Your goal – Look for "Basic Operations: Supports" in the entries below. Then write out exactly the line that holds it and every line after it, to the last, and nothing else.
=== Data in this exercise ===
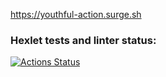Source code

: https://youthful-action.surge.sh
### Hexlet tests and linter status:
[![Actions Status](https://github.com/vadymtel/layout-designer-project-lvl1/workflows/hexlet-check/badge.svg)](https://github.com/vadymtel/layout-designer-project-lvl1/actions)
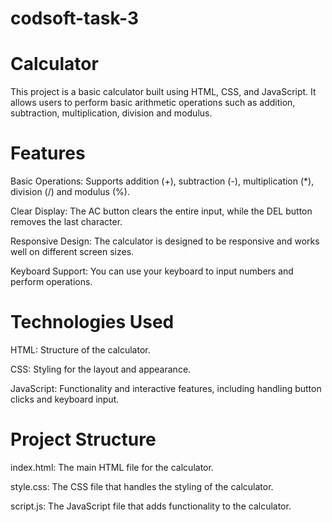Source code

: # codsoft-task-3
# Calculator
This project is a basic calculator built using HTML, CSS, and JavaScript. It allows users to perform basic arithmetic operations such as addition, subtraction, multiplication, division and modulus.

# Features
Basic Operations: Supports addition (+), subtraction (-), multiplication (*), division (/) and modulus (%).

Clear Display: The AC button clears the entire input, while the DEL button removes the last character.

Responsive Design: The calculator is designed to be responsive and works well on different screen sizes.

Keyboard Support: You can use your keyboard to input numbers and perform operations.

# Technologies Used
HTML: Structure of the calculator.

CSS: Styling for the layout and appearance.

JavaScript: Functionality and interactive features, including handling button clicks and keyboard input.

# Project Structure
index.html: The main HTML file for the calculator.

style.css: The CSS file that handles the styling of the calculator.

script.js: The JavaScript file that adds functionality to the calculator.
===
Task output –
Basic Operations: Supports addition (+), subtraction (-), multiplication (*), division (/) and modulus (%).

Clear Display: The AC button clears the entire input, while the DEL button removes the last character.

Responsive Design: The calculator is designed to be responsive and works well on different screen sizes.

Keyboard Support: You can use your keyboard to input numbers and perform operations.

# Technologies Used
HTML: Structure of the calculator.

CSS: Styling for the layout and appearance.

JavaScript: Functionality and interactive features, including handling button clicks and keyboard input.

# Project Structure
index.html: The main HTML file for the calculator.

style.css: The CSS file that handles the styling of the calculator.

script.js: The JavaScript file that adds functionality to the calculator.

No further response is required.